Common troubleshooting scenarios

Images not loading at all usually means JavaScript errors blocking the lazy load library. Check browser console for error messages and verify your script loaded correctly.

Images loading too early defeats the purpose. Native lazy loading uses browser defaults you can’t modify, but JavaScript libraries let you adjust intersection observer thresholds.

SEO concerns about lazy loaded images are mostly outdated. Google’s crawlers execute JavaScript and trigger lazy loading during indexing. However, providing proper alt text and structured data remains critical.

Lighthouse warnings about offscreen images suggest lazy loading opportunities. The audit identifies images below the fold that could benefit from deferred loading.

Print stylesheets need special handling. Lazy loaded images might not print correctly. Add print-specific CSS to ensure all images load:

@media print {
  img[loading="lazy"] {
    display: block;
  }
}

Making the right decision for your content

Content type determines strategy. Blogs and news sites benefit most from lazy loading because users rarely scroll through entire articles. Portfolio sites showing visual work might avoid it to ensure smooth browsing.

User behavior patterns matter. Analytics showing 80% of users never scroll past the first screen means aggressive lazy loading makes sense. Sites with high scroll depth need more conservative approaches.

Mobile considerations change calculations. Smaller viewports mean less above-the-fold content, so more images qualify for lazy loading. But slower connections make proper implementation more critical.

Performance budgets guide decisions. If your performance budget allows 1.5MB initial payload and images total 800KB, you might skip lazy loading. But 5MB of images demands aggressive deferral.

Business goals override technical preferences. An e-commerce site prioritizing conversions might eager load more product images than technically optimal, accepting slightly worse performance scores for better user experience and sales.

Building a sustainable lazy loading strategy

Start with native lazy loading for simplicity.
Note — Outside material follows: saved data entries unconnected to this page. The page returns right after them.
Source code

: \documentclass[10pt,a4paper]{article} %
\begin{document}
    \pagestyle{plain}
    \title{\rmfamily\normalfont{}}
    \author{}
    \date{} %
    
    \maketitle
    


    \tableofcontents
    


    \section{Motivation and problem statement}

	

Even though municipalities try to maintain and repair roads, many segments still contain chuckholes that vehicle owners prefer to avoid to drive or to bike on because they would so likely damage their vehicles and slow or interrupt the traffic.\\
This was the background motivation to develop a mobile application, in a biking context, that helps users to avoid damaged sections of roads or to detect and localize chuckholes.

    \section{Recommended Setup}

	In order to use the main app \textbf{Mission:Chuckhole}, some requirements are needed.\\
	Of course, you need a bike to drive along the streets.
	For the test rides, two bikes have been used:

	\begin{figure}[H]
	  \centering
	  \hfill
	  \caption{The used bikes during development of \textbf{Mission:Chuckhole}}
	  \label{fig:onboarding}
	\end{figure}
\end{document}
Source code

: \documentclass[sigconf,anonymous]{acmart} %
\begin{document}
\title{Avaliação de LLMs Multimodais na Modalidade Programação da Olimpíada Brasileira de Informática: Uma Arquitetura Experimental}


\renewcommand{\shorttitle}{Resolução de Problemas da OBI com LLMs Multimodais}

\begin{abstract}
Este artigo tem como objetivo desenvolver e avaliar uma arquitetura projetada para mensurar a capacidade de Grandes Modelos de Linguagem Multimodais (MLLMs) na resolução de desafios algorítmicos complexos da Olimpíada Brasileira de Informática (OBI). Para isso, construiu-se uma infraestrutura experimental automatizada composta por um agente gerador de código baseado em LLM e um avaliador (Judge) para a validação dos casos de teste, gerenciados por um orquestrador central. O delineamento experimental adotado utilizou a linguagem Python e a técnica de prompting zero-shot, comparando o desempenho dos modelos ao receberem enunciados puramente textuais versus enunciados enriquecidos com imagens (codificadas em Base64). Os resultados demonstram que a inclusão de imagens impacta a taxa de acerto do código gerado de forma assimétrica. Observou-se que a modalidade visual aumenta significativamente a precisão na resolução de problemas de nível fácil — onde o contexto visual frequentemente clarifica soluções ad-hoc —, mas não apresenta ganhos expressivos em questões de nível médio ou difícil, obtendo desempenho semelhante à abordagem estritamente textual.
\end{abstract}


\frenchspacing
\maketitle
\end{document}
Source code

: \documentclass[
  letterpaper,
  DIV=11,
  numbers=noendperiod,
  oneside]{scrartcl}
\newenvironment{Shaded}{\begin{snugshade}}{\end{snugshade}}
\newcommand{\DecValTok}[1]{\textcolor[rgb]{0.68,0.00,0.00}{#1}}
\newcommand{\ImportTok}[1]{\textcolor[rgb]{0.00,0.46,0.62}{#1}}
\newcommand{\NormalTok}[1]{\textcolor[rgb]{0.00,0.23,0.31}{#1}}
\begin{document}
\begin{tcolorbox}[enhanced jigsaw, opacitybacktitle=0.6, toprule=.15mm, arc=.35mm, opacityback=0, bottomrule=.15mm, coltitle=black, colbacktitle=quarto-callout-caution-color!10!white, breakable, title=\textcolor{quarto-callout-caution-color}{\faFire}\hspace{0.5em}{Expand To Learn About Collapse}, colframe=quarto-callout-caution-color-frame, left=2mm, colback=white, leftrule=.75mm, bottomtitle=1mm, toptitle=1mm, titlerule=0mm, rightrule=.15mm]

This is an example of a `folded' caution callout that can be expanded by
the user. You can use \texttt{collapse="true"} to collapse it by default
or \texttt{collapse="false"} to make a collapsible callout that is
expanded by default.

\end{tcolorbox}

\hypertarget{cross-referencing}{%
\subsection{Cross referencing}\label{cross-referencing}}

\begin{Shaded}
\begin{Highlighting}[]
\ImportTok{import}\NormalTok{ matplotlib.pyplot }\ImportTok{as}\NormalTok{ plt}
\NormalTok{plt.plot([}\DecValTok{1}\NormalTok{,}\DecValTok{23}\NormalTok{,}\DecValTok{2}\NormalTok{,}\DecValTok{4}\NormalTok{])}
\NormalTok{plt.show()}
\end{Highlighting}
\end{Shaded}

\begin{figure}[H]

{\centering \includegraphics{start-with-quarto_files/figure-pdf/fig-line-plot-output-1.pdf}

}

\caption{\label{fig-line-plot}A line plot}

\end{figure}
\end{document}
The HTML attribute requires zero JavaScript, works in modern browsers, and degrades gracefully in older ones. Add JavaScript solutions only when you need features like custom thresholds or background image support.

Document your decisions. Create guidelines specifying which image types get lazy loading and which don’t. This prevents future developers from accidentally lazy loading your hero image.

Monitor performance continuously. Core Web Vitals change as you add content and features. Regular testing catches regressions before they impact rankings or user experience.

Review implementation quarterly. New browser features, changing traffic patterns, and content updates might shift your optimal strategy over time.

The understanding Core Web Vitals guide explains how lazy loading fits into broader performance optimization efforts.

Performance gains worth measuring

Lazy loading done right delivers measurable improvements. Pages loading 2 seconds faster see better engagement, lower bounce rates, and higher conversion rates. But the technique requires thoughtful implementation, not blanket application.

Test your specific content with your actual users. What works for a photography portfolio might fail on a documentation site. What succeeds on desktop might frustrate mobile users. Measure, adjust, and measure again until you find the balance between technical performance and user experience that serves your specific audience and business goals.